Saved entries:
===============
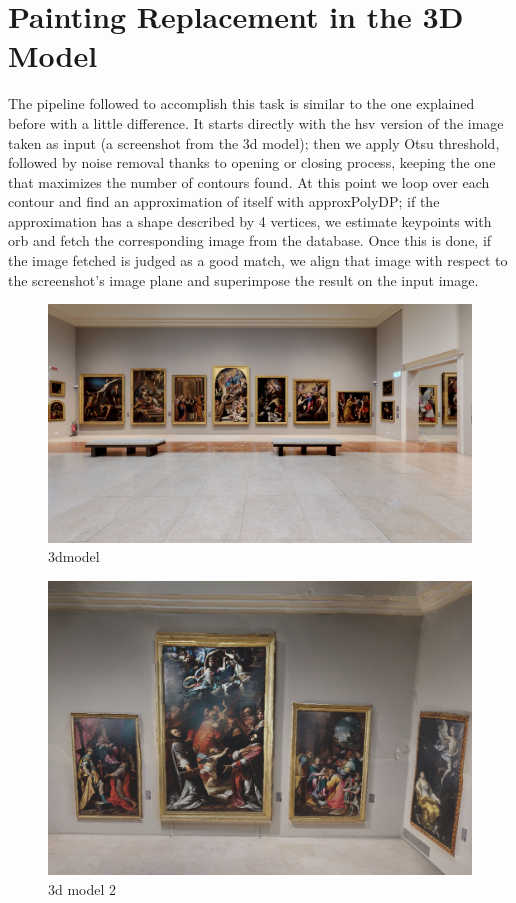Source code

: \documentclass[conference]{IEEEtran}
\begin{document}
\section{Painting Replacement in the 3D Model}
The pipeline followed to accomplish this task is similar to the one explained before with a little difference. It starts directly with the hsv version of the image taken as input (a screenshot from the 3d model); then we apply Otsu threshold, followed by noise removal thanks to opening or closing process, keeping the one that maximizes the number of contours found. At this point we loop over each contour and find an approximation of itself with approxPolyDP; if the approximation has a shape described by 4 vertices, we estimate keypoints with orb and fetch the corresponding image from the database. Once this is done, if the image fetched is judged as a good match, we align that image with respect to the screenshot’s image plane and superimpose the result on the input image.

\begin{figure}[htbp]
\centerline{\includegraphics[width=0.8\columnwidth]{../screenshots_3d_model/screenshot_01.jpg}}
\caption{3dmodel}
\label{fig_3d_model}
\end{figure}

\begin{figure}[htbp]
\centerline{\includegraphics[width=0.8\columnwidth]{../screenshots_3d_model/screenshot_03.png}}
\caption{3d model 2}
\label{fig_3d_model_2}
\end{figure}
\end{document}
===============
# [Exercise objective]
Give back the entries verbatim. Do not include any picture.

# [Written response]
Source code

: \documentclass[conference]{IEEEtran}
\begin{document}
\section{Painting Replacement in the 3D Model}
The pipeline followed to accomplish this task is similar to the one explained before with a little difference. It starts directly with the hsv version of the image taken as input (a screenshot from the 3d model); then we apply Otsu threshold, followed by noise removal thanks to opening or closing process, keeping the one that maximizes the number of contours found. At this point we loop over each contour and find an approximation of itself with approxPolyDP; if the approximation has a shape described by 4 vertices, we estimate keypoints with orb and fetch the corresponding image from the database. Once this is done, if the image fetched is judged as a good match, we align that image with respect to the screenshot’s image plane and superimpose the result on the input image.

\begin{figure}[htbp]
\centerline{\includegraphics[width=0.8\columnwidth]{../screenshots_3d_model/screenshot_01.jpg}}
\caption{3dmodel}
\label{fig_3d_model}
\end{figure}

\begin{figure}[htbp]
\centerline{\includegraphics[width=0.8\columnwidth]{../screenshots_3d_model/screenshot_03.png}}
\caption{3d model 2}
\label{fig_3d_model_2}
\end{figure}
\end{document}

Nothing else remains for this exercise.